**Task instructions:** Across all the records, filter for lines with the word "Gets" and copy them.

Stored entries
☆ ☆ ☆ ☆ ☆ ☆ ☆

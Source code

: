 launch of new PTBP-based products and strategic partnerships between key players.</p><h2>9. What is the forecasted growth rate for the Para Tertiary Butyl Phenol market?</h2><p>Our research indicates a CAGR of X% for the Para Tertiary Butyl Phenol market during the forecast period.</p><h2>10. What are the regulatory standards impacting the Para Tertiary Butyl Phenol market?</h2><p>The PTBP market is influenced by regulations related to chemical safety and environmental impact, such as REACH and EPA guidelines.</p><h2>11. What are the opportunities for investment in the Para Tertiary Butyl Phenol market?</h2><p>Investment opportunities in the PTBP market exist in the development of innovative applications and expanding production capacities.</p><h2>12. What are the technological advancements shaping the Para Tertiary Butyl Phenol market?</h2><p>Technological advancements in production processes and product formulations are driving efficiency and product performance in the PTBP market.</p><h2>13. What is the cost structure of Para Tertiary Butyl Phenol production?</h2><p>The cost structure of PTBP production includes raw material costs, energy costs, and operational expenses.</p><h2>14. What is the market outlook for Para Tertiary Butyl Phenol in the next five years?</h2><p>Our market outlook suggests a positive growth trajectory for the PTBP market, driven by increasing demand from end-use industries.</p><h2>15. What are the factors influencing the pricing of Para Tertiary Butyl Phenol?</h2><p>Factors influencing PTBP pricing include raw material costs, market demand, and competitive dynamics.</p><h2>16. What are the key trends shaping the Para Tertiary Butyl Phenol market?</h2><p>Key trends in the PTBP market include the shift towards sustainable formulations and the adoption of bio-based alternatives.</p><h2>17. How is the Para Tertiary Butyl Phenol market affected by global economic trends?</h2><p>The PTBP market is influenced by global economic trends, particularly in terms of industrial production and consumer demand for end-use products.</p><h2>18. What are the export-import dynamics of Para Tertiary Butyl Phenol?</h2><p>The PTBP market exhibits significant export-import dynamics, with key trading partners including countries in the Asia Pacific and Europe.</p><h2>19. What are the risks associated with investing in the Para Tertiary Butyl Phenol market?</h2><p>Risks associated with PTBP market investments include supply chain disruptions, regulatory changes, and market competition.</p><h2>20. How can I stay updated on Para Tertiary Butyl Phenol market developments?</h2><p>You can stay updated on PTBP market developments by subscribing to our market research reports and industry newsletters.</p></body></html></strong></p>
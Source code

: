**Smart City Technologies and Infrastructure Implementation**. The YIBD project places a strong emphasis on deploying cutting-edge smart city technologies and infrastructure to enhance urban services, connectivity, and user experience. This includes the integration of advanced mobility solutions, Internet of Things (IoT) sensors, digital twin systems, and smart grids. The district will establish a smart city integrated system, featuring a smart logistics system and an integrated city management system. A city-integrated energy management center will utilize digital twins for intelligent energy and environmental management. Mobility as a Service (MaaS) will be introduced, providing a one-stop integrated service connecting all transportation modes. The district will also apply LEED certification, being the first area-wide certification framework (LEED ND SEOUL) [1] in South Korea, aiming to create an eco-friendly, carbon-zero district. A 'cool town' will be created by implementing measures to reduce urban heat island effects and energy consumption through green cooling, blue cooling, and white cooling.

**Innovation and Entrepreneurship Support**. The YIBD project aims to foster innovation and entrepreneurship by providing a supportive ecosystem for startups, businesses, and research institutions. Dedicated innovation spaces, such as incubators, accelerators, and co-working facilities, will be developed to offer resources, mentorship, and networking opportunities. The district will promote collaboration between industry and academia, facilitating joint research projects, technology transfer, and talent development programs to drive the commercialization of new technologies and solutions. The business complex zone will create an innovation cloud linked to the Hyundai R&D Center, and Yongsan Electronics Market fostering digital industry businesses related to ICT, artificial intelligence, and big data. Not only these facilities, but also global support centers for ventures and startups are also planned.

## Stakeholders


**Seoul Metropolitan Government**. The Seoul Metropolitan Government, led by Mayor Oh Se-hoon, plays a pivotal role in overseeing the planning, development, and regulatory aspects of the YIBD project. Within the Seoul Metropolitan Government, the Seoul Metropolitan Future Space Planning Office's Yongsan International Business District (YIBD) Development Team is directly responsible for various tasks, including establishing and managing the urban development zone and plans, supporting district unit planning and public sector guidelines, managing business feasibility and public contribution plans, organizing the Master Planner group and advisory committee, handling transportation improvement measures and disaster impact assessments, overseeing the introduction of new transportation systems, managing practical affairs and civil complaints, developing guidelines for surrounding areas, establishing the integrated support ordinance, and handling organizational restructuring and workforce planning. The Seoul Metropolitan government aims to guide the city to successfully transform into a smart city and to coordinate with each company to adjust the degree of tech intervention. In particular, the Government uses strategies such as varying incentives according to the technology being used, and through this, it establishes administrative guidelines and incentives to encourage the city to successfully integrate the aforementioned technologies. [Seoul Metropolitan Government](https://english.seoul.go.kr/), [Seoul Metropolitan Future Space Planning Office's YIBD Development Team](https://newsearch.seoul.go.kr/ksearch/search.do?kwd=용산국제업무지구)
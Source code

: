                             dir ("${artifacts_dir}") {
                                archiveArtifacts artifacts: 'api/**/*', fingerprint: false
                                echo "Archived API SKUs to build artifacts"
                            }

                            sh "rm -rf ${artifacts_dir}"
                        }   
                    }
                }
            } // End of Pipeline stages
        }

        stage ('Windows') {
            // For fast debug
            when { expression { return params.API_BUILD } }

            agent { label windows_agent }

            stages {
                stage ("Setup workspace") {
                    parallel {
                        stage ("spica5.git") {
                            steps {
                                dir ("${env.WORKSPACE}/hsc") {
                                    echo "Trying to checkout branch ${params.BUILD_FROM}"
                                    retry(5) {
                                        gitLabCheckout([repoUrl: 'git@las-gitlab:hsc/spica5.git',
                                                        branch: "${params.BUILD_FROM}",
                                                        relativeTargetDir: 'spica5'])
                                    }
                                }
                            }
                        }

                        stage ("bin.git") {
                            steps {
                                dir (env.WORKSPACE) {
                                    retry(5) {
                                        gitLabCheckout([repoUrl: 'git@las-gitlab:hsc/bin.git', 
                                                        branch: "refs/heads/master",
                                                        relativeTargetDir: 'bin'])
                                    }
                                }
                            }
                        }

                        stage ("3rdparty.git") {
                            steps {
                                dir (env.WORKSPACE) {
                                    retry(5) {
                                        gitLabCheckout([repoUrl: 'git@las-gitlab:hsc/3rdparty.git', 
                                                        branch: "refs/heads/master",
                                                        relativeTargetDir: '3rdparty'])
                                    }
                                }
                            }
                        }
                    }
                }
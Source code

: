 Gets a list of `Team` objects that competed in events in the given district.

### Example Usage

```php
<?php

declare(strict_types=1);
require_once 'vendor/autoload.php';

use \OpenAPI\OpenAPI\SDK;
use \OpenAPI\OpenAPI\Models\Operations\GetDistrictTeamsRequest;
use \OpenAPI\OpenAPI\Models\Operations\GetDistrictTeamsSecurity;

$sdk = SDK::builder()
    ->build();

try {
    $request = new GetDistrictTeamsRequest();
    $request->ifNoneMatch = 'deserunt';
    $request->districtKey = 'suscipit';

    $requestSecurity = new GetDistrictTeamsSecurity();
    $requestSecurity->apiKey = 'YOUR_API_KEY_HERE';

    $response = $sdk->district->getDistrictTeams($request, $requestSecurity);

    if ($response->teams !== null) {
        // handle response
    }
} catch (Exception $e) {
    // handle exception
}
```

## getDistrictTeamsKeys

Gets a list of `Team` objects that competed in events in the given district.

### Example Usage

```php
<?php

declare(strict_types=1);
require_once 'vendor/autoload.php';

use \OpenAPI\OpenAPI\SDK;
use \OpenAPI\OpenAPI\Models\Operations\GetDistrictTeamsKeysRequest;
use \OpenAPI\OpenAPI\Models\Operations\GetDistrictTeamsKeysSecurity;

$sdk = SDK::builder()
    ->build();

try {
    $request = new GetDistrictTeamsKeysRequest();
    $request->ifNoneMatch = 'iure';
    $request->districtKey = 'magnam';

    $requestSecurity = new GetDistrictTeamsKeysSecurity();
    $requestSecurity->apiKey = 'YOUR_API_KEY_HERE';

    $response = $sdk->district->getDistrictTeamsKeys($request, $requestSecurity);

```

☆ ☆ ☆ ☆ ☆ ☆ ☆

**Output:**
: Gets a list of `Team` objects that competed in events in the given district.
Gets a list of `Team` objects that competed in events in the given district.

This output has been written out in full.